# Weird looking TOC bike....



## IngoMike (Nov 29, 2017)

The local John Steinbeck Museum on Cannery Row closed and I ended up buying 15 large scale panels of miscellaneous old black and white photos of Historical Monterey.  There is one picture of a bicycle, and it is a weird looking frame. Check it out...



 


 
Funky....


----------



## Brian R. (Nov 30, 2017)

It's a kid's bike and designed so the little rider can reach the handlebars. Does look weird though!


----------



## bricycle (Nov 30, 2017)

Steinbeck is one of the Greats!


----------



## Ed Minas (Nov 30, 2017)

What a great purchase.  How big are the panels and what are you going to do with them?


----------



## mickeyc (Nov 30, 2017)

Looks like a tall frame and a short kid.

Mike


----------



## fordmike65 (Nov 30, 2017)

Sprung fork with different sized wheels too!


----------



## nycet3 (Nov 30, 2017)

Those prints are fantastic. 
Cannery Row is a great historical experience. Visited from Canada last year.


----------



## bricycle (Nov 30, 2017)

fordmike65 said:


> Sprung fork with different sized wheels too!




Wow Mike great EYE dude!


----------



## IngoMike (Nov 30, 2017)

I like the really short top tube and down tube, and the little chainring. Good eye on the sprung fork, must have been a well to do family, and thank you for confirming the different wheel size, I was thinking they were different sizes, but my eyes were not completely sure. 
 I ended up with 15 panels; 6 of them are 4' x 8' x 3/4" hardwood that weighs 72# each, these are stupid big and heavy so I will be cutting them down to manageable sizes; a couple 2' x 8' x 3/4", which will be trimmed, and the rest are manageable 4' x 6' x 1/8" hardboard. I am going to be mounting as many of the the most interesting ones as possible in my loft entry space like wallpaper.
 I was only interested and initially purchased two panels, the bicycle panel being the main attraction, but the meuseum Curator wanted me to have them all, so I took her lowball offer for all the panels. I had to rent a trailer to get them to my place, but it was worth the effort, they are currently airing out in my warehouse garage and will be cut down to size this weekend. She had a lot of first edition books, antique furniture, and a Steinbeck typewriter from the Cottage, but I think he hand wrote most of the good stuff.


----------



## TR6SC (Dec 1, 2017)

Hey Mike, do not tell me they replaced the Steinbeck museum with a video arcade or a T-shirt shop. Please say it isn't so.


----------



## IngoMike (Dec 1, 2017)

Nope, the building was sold so the Museum got the 90 day notice, just like I am waiting for. The new owners are nice enough, but they are going to turn the building into two Condo's, I talked to them and their interest is in the $. The Museum was offered some space down the street, but the landlords are silly heads, and want your first born, a personal guarantee, a buyout clause, and a percentage of sales. The landlords own most of Cannery Row and I would think that a Steinbeck Museum would be a draw, or at least a novelty, but not when the $ of square footage is involved.


----------



## TR6SC (Dec 3, 2017)

IngoMike said:


> Nope, the building was sold so the Museum got the 90 day notice, just like I am waiting for. The new owners are nice enough, but they are going to turn the building into two Condo's, I talked to them and their interest is in the $. The Museum was offered some space down the street, but the landlords are silly heads, and want your first born, a personal guarantee, a buyout clause, and a percentage of sales. The landlords own most of Cannery Row and I would think that a Steinbeck Museum would be a draw, or at least a novelty, but not when the $ of square footage is involved.

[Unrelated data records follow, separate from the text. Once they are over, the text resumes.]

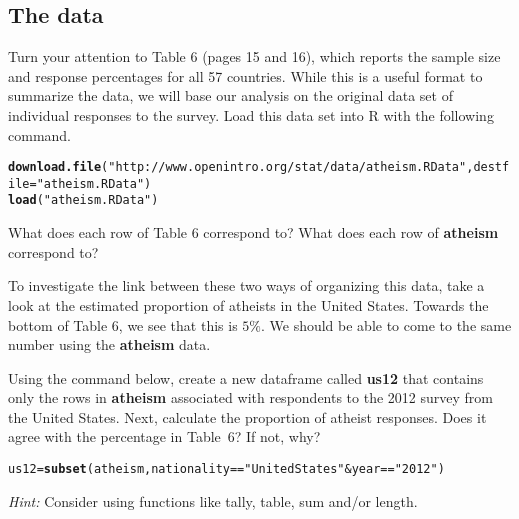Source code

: \documentclass{article}\usepackage[]{graphicx}\usepackage[]{color}
\makeatletter
\newcommand{\hlnum}[1]{\textcolor[rgb]{0.686,0.059,0.569}{#1}}%
\newcommand{\hlstr}[1]{\textcolor[rgb]{0.192,0.494,0.8}{#1}}%
\newcommand{\hlopt}[1]{\textcolor[rgb]{0,0,0}{#1}}%
\newcommand{\hlstd}[1]{\textcolor[rgb]{0.345,0.345,0.345}{#1}}%
\newcommand{\hlkwb}[1]{\textcolor[rgb]{0.69,0.353,0.396}{#1}}%
\newcommand{\hlkwc}[1]{\textcolor[rgb]{0.333,0.667,0.333}{#1}}%
\newcommand{\hlkwd}[1]{\textcolor[rgb]{0.737,0.353,0.396}{\textbf{#1}}}%
\newenvironment{kframe}{%
 \def\at@end@of@kframe{}%
 \ifinner\ifhmode%
  \def\at@end@of@kframe{\end{minipage}}%
  \begin{minipage}{\columnwidth}%
 \fi\fi%
 \def\FrameCommand##1{\hskip\@totalleftmargin \hskip-\fboxsep
 \colorbox{shadecolor}{##1}\hskip-\fboxsep
     \hskip-\linewidth \hskip-\@totalleftmargin \hskip\columnwidth}%
 \MakeFramed {\advance\hsize-\width
   \@totalleftmargin\z@ \linewidth\hsize
   \@setminipage}}%
 {\par\unskip\endMakeFramed%
 \at@end@of@kframe}
\newenvironment{knitrout}{}{} %
\makeatother
\begin{document}
\subsection*{The data}
Turn your attention to Table 6 (pages 15 and 16), which reports the sample size and response percentages for all 57 countries. While this is a useful format to summarize the data, we will base our analysis on the original data set of individual responses to the survey. Load this data set into R with the following command.

\begin{knitrout}
\color{fgcolor}\begin{kframe}
\begin{alltt}
\hlkwd{download.file}\hlstd{(}\hlstr{"http://www.openintro.org/stat/data/atheism.RData"}\hlstd{,} \hlkwc{destfile} \hlstd{=} \hlstr{"atheism.RData"}\hlstd{)}
\hlkwd{load}\hlstd{(}\hlstr{"atheism.RData"}\hlstd{)}
\end{alltt}
\end{kframe}
\end{knitrout}

\begin{exercise}
What does each row of Table 6 correspond to? What does each row of \hlkwd{atheism} correspond to?
\end{exercise}

To investigate the link between these two ways of organizing this data, take a look at the estimated proportion of atheists in the United States. Towards the bottom of Table 6, we see that this is $5\%$. We should be able to come to the same number using the \hlkwd{atheism} data.

\begin{exercise}
Using the command below, create a new dataframe called \hlkwd{us12} that contains only the rows in \hlkwd{atheism} associated with respondents to the 2012 survey from the United States. Next, calculate the proportion of atheist responses. Does it agree with the percentage in Table~6? If not, why?

\begin{knitrout}
\color{fgcolor}\begin{kframe}
\begin{alltt}
\hlstd{us12} \hlkwb{=} \hlkwd{subset}\hlstd{(atheism, nationality} \hlopt{==} \hlstr{"United States"} \hlopt{&} \hlstd{year} \hlopt{==} \hlstr{"2012"}\hlstd{)}
\end{alltt}
\end{kframe}
\end{knitrout}


\emph{Hint:} Consider using functions like \hlnum{tally, table, sum} and/or \hlnum{length}.

\end{exercise}
\end{document}
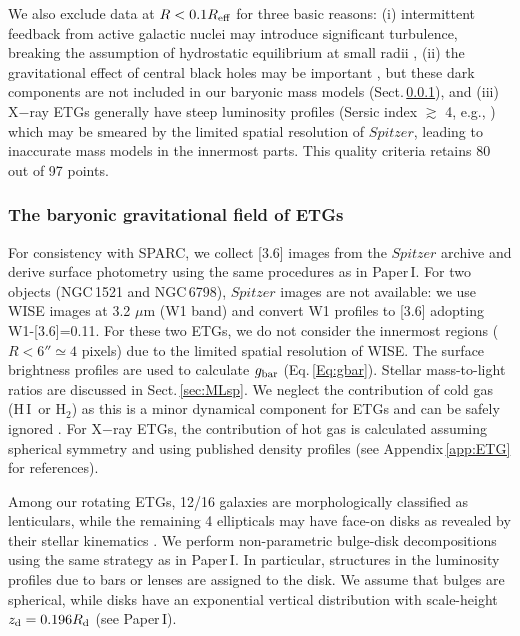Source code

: \documentclass[apjl, twocolappendix]{emulateapj}
\newcommand{\hi } {{\rm H}\,{\small\rm I} \,}
\begin{document}
We also exclude data at $R < 0.1 R_{\rm eff}$ for three basic reasons: (i) intermittent feedback from active galactic nuclei may introduce significant turbulence, breaking the assumption of hydrostatic equilibrium at small radii \citep{Buote2012}, (ii) the gravitational effect of central black holes may be important \citep{Humphrey2008, Humphrey2009}, but these dark components are not included in our baryonic mass models (Sect.\,\ref{sec:barETGs}), and (iii) X$-$ray ETGs generally have steep luminosity profiles (Sersic index $\gtrsim$ 4, e.g., \citealt[][]{Kormendy2009}) which may be smeared by the limited spatial resolution of $Spitzer$, leading to inaccurate mass models in the innermost parts. This quality criteria retains 80 out of 97 points.

\subsubsection{The baryonic gravitational field of ETGs}\label{sec:barETGs}

For consistency with SPARC, we collect [3.6] images from the $Spitzer$ archive and derive surface photometry using the same procedures as in Paper\,I. For two objects (NGC\,1521 and NGC\,6798), $Spitzer$ images are not available: we use WISE images at 3.2 $\mu$m (W1 band) and convert W1 profiles to [3.6] adopting W1-[3.6]=0.11. For these two ETGs, we do not consider the innermost regions ($R<6'' \simeq 4$ pixels) due to the limited spatial resolution of WISE. The surface brightness profiles are used to calculate $g_{\rm bar}$ (Eq.\,\ref{Eq:gbar}). Stellar mass-to-light ratios are discussed in Sect.\,\ref{sec:MLsp}. We neglect the contribution of cold gas (\hi or H$_2$) as this is a minor dynamical component for ETGs and can be safely ignored \citep{Weijmans2008}. For X$-$ray ETGs, the contribution of hot gas is calculated assuming spherical symmetry and using published density profiles (see Appendix\,\ref{app:ETG} for references).

Among our rotating ETGs, 12/16 galaxies are morphologically classified as lenticulars, while the remaining 4 ellipticals may have face-on disks as revealed by their stellar kinematics \citep[see e.g.,][]{Cappellari2016}. We perform non-parametric bulge-disk decompositions using the same strategy as in Paper\,I. In particular, structures in the luminosity profiles due to bars or lenses are assigned to the disk. We assume that bulges are spherical, while disks have an exponential vertical distribution with scale-height $z_{\rm d} = 0.196 R_{\rm d}$ (see Paper\,I).
\end{document}
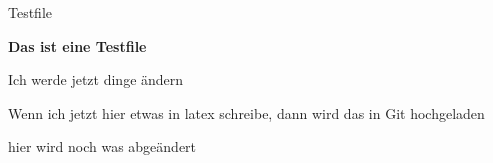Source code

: \documentclass[10pt,a4paper]{article}
\begin{document}
\caption{Testfile}

\textbf{Das ist eine Testfile}

Ich werde jetzt dinge ändern

Wenn ich jetzt hier etwas in latex schreibe, dann wird das in Git hochgeladen

hier wird noch was abgeändert
\end{document}
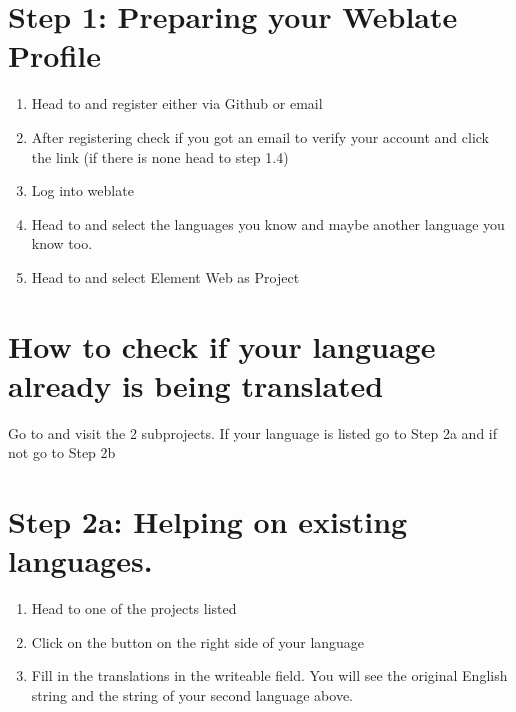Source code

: \documentclass[letterpaper,10pt,openany,oneside,english]{sphinxmanual}
\begin{document}
\chapter{Step 1: Preparing your Weblate Profile}
\label{\detokenize{translating:step-1-preparing-your-weblate-profile}}\begin{enumerate}
%
\item {} 
\sphinxAtStartPar
Head to  and register either via Github or email

\item {} 
\sphinxAtStartPar
After registering check if you got an email to verify your account and click the link (if there is none head to step 1.4)

\item {} 
\sphinxAtStartPar
Log into weblate

\item {} 
\sphinxAtStartPar
Head to  and select the languages you know and maybe another language you know too.

\item {} 
\sphinxAtStartPar
Head to  and select Element Web as Project

\end{enumerate}


\chapter{How to check if your language already is being translated}
\label{\detokenize{translating:how-to-check-if-your-language-already-is-being-translated}}
\sphinxAtStartPar
Go to  and visit the 2 sub\sphinxhyphen{}projects.
If your language is listed go to Step 2a and if not go to Step 2b


\chapter{Step 2a: Helping on existing languages.}
\label{\detokenize{translating:step-2a-helping-on-existing-languages}}\begin{enumerate}
%
\item {} 
\sphinxAtStartPar
Head to one of the projects listed 

\item {} 
\sphinxAtStartPar
Click on the  button on the right side of your language

\item {} 
\sphinxAtStartPar
Fill in the translations in the writeable field. You will see the original English string and the string of your second language above.

\end{enumerate}
\end{document}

I'd give you a Like for this post, because it's a good one, but damn, it's such a shame. The greed never fails to amaze me.


----------



## gkeep (Dec 5, 2017)

Really sorry to hear this. I know his grand niece, her grandmother was his sister. She and her husband are restoring the cottage in Carmel where he wrote. It was her Great Grandparents vacation/beach cottage built turn of the century or so. She says it was really just a hunting/fishermans shack but the family kept adding rooms over the decades. According to her they have a closet full of signed first additions and when they need some cash for work on the house they put a couple up for auction with rare book dealers.

She says the worst part is going down to work on it on a weekend and going out front in her bathrobe with a cup of coffee at 8am to get the Sunday paper and the yard is full of a bus load of Japanese Tourists taking her picture with bed head and bathrobe. Wonder if any of the old family bikes are still around the house!

Gary


----------